### EXERCISE
Look through the data below for the line with "### IFTTT (Pro) 📱 🌐" and the line with "You can create", then output those two and all lines in between, exactly as written.

────────────────────

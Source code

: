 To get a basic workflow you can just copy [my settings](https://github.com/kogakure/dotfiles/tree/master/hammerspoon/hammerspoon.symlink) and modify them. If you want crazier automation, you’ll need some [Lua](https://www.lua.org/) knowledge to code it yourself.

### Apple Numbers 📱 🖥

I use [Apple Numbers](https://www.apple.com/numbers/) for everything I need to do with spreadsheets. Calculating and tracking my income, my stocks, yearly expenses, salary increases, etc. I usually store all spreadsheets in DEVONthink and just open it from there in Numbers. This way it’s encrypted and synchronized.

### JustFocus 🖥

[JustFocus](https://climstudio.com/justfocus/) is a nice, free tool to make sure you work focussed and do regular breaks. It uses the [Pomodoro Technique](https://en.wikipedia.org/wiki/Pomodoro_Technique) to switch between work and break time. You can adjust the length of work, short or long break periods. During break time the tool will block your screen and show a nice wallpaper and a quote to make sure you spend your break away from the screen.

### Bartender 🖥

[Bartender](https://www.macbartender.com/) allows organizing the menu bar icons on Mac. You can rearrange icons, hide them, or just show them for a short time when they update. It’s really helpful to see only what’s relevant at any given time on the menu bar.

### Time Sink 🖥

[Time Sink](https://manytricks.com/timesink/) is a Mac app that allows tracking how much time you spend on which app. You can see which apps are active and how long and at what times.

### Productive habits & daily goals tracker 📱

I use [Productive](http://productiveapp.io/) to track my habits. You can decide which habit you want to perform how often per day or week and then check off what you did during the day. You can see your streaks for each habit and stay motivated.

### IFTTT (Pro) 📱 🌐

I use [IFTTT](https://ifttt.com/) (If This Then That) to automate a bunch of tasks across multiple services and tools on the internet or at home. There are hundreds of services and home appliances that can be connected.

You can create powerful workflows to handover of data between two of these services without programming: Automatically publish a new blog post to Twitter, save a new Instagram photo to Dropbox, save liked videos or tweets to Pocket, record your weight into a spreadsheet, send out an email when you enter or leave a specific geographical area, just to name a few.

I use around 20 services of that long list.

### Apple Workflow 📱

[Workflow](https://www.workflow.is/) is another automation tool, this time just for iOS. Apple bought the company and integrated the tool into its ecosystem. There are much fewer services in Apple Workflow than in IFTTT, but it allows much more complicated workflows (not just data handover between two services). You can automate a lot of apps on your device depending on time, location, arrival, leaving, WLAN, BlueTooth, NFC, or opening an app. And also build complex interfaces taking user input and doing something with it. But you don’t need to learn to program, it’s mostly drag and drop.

────────────────────

### OUTPUT FOR THIS EXERCISE
### IFTTT (Pro) 📱 🌐

I use [IFTTT](https://ifttt.com/) (If This Then That) to automate a bunch of tasks across multiple services and tools on the internet or at home. There are hundreds of services and home appliances that can be connected.

You can create powerful workflows to handover of data between two of these services without programming: Automatically publish a new blog post to Twitter, save a new Instagram photo to Dropbox, save liked videos or tweets to Pocket, record your weight into a spreadsheet, send out an email when you enter or leave a specific geographical area, just to name a few.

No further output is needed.